### DATA RECORDS
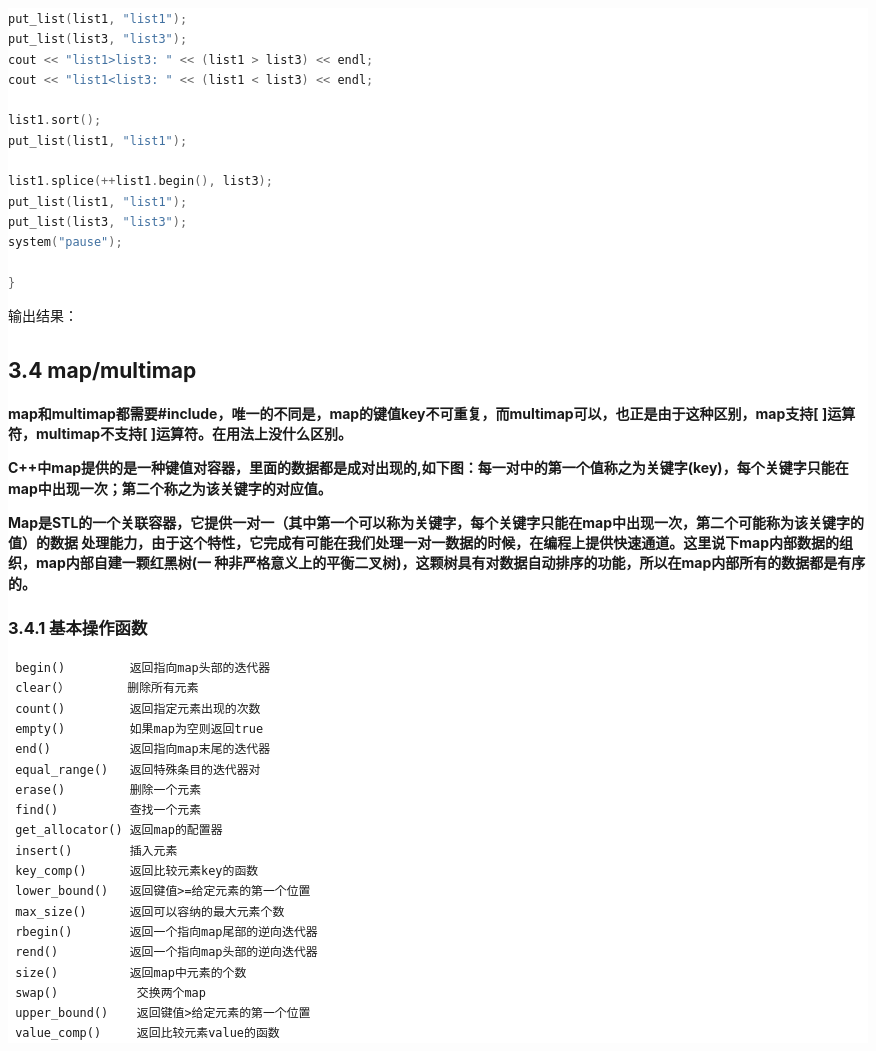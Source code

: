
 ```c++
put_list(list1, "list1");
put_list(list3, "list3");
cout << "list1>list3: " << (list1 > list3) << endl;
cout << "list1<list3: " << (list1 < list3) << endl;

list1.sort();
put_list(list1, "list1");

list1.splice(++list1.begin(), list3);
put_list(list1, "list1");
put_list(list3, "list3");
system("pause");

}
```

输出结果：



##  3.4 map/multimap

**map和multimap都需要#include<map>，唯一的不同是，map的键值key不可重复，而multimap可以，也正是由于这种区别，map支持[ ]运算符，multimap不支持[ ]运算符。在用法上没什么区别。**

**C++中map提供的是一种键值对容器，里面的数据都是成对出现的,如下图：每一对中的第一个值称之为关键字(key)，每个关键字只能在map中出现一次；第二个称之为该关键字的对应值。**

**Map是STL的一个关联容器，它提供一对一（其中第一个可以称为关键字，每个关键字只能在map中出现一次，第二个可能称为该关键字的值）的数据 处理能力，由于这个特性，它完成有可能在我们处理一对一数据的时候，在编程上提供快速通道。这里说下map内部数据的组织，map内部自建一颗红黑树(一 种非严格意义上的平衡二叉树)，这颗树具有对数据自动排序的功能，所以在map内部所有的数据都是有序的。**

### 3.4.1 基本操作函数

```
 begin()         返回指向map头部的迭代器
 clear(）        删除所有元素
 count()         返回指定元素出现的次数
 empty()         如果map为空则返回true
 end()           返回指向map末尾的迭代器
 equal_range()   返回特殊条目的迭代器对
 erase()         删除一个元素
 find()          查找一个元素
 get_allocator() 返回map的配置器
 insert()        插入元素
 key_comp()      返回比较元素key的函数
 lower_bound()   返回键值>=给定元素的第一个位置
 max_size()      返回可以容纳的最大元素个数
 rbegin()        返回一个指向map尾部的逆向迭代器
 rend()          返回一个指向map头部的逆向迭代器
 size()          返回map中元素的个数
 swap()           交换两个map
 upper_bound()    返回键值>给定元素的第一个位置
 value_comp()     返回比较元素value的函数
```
==
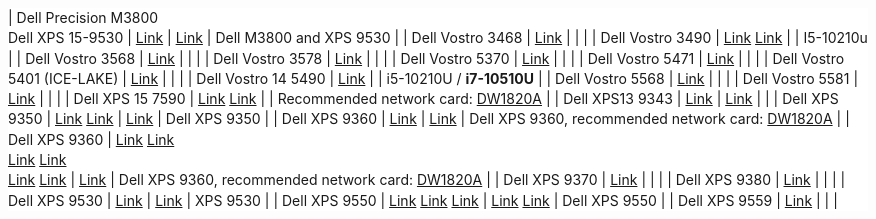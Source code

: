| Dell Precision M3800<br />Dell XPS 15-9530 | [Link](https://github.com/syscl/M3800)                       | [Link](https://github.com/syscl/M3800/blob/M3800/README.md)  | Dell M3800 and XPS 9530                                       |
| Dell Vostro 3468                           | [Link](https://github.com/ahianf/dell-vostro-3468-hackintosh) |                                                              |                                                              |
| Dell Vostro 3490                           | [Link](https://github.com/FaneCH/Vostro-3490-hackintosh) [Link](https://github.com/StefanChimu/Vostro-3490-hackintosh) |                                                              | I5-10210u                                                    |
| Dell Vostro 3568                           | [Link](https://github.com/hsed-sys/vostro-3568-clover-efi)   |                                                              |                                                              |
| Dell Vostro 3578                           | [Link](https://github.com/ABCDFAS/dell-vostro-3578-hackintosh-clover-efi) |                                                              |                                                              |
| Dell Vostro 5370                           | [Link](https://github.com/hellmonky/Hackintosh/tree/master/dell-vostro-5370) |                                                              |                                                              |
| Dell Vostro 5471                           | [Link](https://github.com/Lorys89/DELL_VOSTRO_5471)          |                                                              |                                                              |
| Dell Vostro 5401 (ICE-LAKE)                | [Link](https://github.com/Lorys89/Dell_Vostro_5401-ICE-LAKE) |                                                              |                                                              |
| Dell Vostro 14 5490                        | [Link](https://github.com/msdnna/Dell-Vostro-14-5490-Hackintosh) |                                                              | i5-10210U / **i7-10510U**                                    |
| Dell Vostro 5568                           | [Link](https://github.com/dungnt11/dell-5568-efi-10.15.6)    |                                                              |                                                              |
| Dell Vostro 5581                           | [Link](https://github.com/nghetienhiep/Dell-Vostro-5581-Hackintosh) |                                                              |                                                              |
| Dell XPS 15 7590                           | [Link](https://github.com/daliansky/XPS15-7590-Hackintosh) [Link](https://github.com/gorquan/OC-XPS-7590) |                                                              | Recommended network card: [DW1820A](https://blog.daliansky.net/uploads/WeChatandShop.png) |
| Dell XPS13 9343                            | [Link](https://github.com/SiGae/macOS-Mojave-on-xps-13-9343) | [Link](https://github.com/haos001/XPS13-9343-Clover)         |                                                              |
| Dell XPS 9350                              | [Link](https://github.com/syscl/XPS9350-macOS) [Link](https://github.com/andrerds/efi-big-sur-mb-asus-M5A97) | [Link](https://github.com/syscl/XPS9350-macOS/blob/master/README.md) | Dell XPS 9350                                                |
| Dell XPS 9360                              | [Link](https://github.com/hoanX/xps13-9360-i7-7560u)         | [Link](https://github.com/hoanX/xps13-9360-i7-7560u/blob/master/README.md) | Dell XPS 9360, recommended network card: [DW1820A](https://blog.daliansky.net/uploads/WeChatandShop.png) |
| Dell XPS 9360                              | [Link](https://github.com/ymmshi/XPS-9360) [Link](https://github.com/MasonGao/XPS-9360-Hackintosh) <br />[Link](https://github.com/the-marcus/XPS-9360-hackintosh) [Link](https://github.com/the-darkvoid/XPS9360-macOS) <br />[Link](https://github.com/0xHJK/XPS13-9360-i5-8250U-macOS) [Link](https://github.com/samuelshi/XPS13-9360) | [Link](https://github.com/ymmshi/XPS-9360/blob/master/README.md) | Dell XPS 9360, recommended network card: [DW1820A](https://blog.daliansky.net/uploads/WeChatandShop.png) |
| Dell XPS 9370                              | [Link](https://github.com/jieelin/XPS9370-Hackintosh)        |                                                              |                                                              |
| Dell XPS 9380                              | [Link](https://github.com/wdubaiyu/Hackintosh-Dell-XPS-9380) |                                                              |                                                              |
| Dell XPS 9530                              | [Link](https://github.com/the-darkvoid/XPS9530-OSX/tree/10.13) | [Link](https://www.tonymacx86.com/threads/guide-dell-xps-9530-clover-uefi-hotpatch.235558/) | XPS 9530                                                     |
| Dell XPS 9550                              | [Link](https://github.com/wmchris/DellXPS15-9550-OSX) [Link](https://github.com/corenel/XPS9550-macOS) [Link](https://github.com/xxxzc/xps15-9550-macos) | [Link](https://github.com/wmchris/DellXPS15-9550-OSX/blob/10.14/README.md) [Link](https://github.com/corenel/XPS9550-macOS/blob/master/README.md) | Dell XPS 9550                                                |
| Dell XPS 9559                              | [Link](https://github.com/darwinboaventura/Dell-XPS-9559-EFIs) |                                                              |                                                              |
* * *
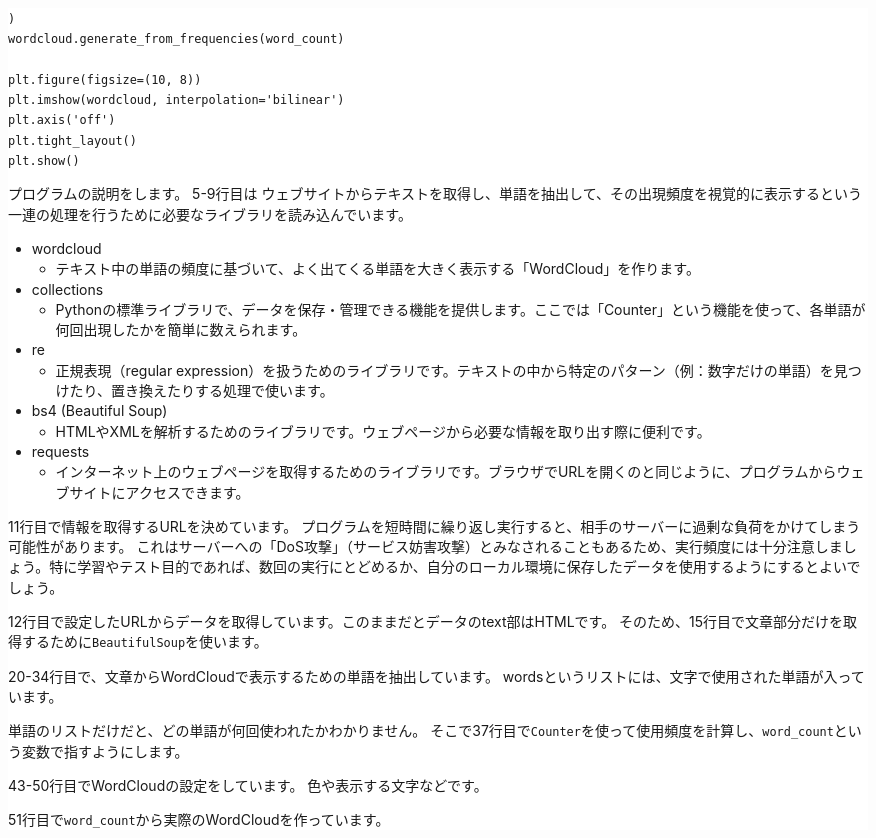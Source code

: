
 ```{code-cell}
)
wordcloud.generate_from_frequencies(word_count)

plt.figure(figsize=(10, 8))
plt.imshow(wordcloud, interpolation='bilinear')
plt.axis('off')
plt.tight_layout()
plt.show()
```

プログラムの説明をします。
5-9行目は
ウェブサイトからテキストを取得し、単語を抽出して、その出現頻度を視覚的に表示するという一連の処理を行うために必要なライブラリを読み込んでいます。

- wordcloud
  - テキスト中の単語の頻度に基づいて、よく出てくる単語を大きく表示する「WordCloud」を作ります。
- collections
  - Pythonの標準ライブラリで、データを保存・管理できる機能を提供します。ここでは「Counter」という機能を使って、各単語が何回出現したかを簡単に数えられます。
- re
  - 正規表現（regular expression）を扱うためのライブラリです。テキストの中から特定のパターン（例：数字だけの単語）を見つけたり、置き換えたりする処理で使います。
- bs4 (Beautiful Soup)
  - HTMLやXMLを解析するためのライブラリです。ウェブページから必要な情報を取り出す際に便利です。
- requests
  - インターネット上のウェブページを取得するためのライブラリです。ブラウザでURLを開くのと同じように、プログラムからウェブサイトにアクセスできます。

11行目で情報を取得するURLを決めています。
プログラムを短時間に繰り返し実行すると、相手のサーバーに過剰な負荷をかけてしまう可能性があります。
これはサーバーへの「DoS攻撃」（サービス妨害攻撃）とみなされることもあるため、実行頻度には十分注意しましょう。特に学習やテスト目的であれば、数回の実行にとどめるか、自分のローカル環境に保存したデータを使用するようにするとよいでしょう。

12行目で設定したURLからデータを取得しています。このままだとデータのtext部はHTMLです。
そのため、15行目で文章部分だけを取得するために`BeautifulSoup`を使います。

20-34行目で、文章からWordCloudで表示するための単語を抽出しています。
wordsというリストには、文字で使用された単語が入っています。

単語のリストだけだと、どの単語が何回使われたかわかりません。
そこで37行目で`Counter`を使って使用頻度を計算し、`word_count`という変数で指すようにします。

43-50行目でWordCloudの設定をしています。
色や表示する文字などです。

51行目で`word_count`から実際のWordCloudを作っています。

### TASK STATEMENT
Search the entries above for the word "返回键值" and count the lines that hold it. Reply with only that number.

### SOLUTION FOR THIS TASK
2